Because that’s what the fiber folks of the ’60’s and ’70’s gave us, their energy. It’s the energy to re-discover the great fiber crafts and then make them our own. Technique and gloss and professionalism and even slickness have their place, but when you’re totally involved in making something for the marketplace, or for a juried show, or even for a guild meeting – when you’re totally involved in making something for outside approval – how are you going to take the necessary chances to make your work sing?

I may think of myself as an artist, and I may have a fine time making things, but I also know that I’m not making museum-quality work. Not even book-quality work.
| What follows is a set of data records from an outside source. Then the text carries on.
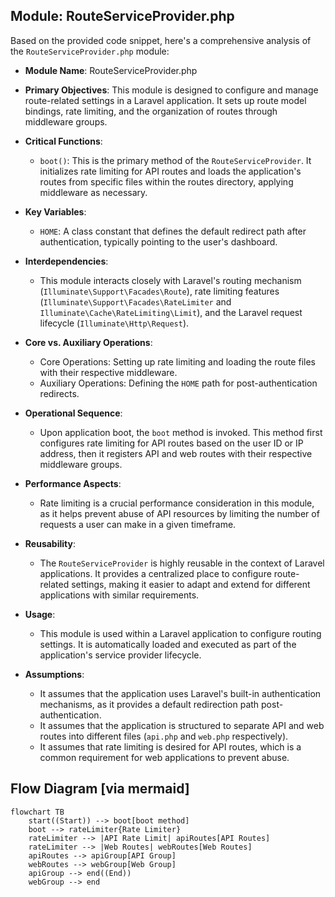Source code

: ## Module: RouteServiceProvider.php
Based on the provided code snippet, here's a comprehensive analysis of the `RouteServiceProvider.php` module:

- **Module Name**: RouteServiceProvider.php

- **Primary Objectives**: This module is designed to configure and manage route-related settings in a Laravel application. It sets up route model bindings, rate limiting, and the organization of routes through middleware groups.

- **Critical Functions**:
  - `boot()`: This is the primary method of the `RouteServiceProvider`. It initializes rate limiting for API routes and loads the application's routes from specific files within the routes directory, applying middleware as necessary.

- **Key Variables**:
  - `HOME`: A class constant that defines the default redirect path after authentication, typically pointing to the user's dashboard.

- **Interdependencies**:
  - This module interacts closely with Laravel's routing mechanism (`Illuminate\Support\Facades\Route`), rate limiting features (`Illuminate\Support\Facades\RateLimiter` and `Illuminate\Cache\RateLimiting\Limit`), and the Laravel request lifecycle (`Illuminate\Http\Request`).

- **Core vs. Auxiliary Operations**:
  - Core Operations: Setting up rate limiting and loading the route files with their respective middleware.
  - Auxiliary Operations: Defining the `HOME` path for post-authentication redirects.

- **Operational Sequence**:
  - Upon application boot, the `boot` method is invoked. This method first configures rate limiting for API routes based on the user ID or IP address, then it registers API and web routes with their respective middleware groups.

- **Performance Aspects**:
  - Rate limiting is a crucial performance consideration in this module, as it helps prevent abuse of API resources by limiting the number of requests a user can make in a given timeframe.

- **Reusability**:
  - The `RouteServiceProvider` is highly reusable in the context of Laravel applications. It provides a centralized place to configure route-related settings, making it easier to adapt and extend for different applications with similar requirements.

- **Usage**:
  - This module is used within a Laravel application to configure routing settings. It is automatically loaded and executed as part of the application's service provider lifecycle.

- **Assumptions**:
  - It assumes that the application uses Laravel's built-in authentication mechanisms, as it provides a default redirection path post-authentication.
  - It assumes that the application is structured to separate API and web routes into different files (`api.php` and `web.php` respectively).
  - It assumes that rate limiting is desired for API routes, which is a common requirement for web applications to prevent abuse.
## Flow Diagram [via mermaid]
```mermaid
flowchart TB
    start((Start)) --> boot[boot method]
    boot --> rateLimiter{Rate Limiter}
    rateLimiter --> |API Rate Limit| apiRoutes[API Routes]
    rateLimiter --> |Web Routes| webRoutes[Web Routes]
    apiRoutes --> apiGroup[API Group]
    webRoutes --> webGroup[Web Group]
    apiGroup --> end((End))
    webGroup --> end
```
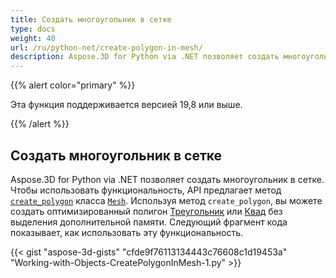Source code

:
 ```yaml
---
title: Создать многоугольник в сетке
type: docs
weight: 40
url: /ru/python-net/create-polygon-in-mesh/
description: Aspose.3D for Python via .NET позволяет создать многоугольник в сетке. Чтобы использовать функциональность, API предлагает метод CreatePolygon класса Mesh.
---
```

{{% alert color="primary" %}} 

Эта функция поддерживается версией 19,8 или выше.

{{% /alert %}} 
##  **Создать многоугольник в сетке**
Aspose.3D for Python via .NET позволяет создать многоугольник в сетке. Чтобы использовать функциональность, API предлагает метод [`create_polygon`](https://reference.aspose.com/net/3d/aspose.threed.entities/mesh/methods/createpolygon) класса [`Mesh`](https://reference.aspose.com/net/3d/aspose.threed.entities/mesh). Используя метод `create_polygon`, вы можете создать оптимизированный полигон [Треугольник](https://reference.aspose.com/net/3d/aspose.threed.entities/mesh/methods/createpolygon) или [Квад](https://reference.aspose.com/net/3d/aspose.threed.entities.mesh/createpolygon/methods/1) без выделения дополнительной памяти. Следующий фрагмент кода показывает, как использовать эту функциональность.

{{< gist "aspose-3d-gists" "cfde9f76113134443c76608c1d19453a" "Working-with-Objects-CreatePolygonInMesh-1.py" >}}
That’s not the point. The point is that when I’m making something, I’m not thinking about how anyone is going to judge it – I’m not even thinking about how I’m going to judge it. I’m too busy making it.

And that’s what the fiber folks of Hippiedom have given me – the courage to let go, to immerse myself totally in the process, to forget about everything and everyone.

Crude? No way.

Try lively. Robust. Joyous.

Try Thank you.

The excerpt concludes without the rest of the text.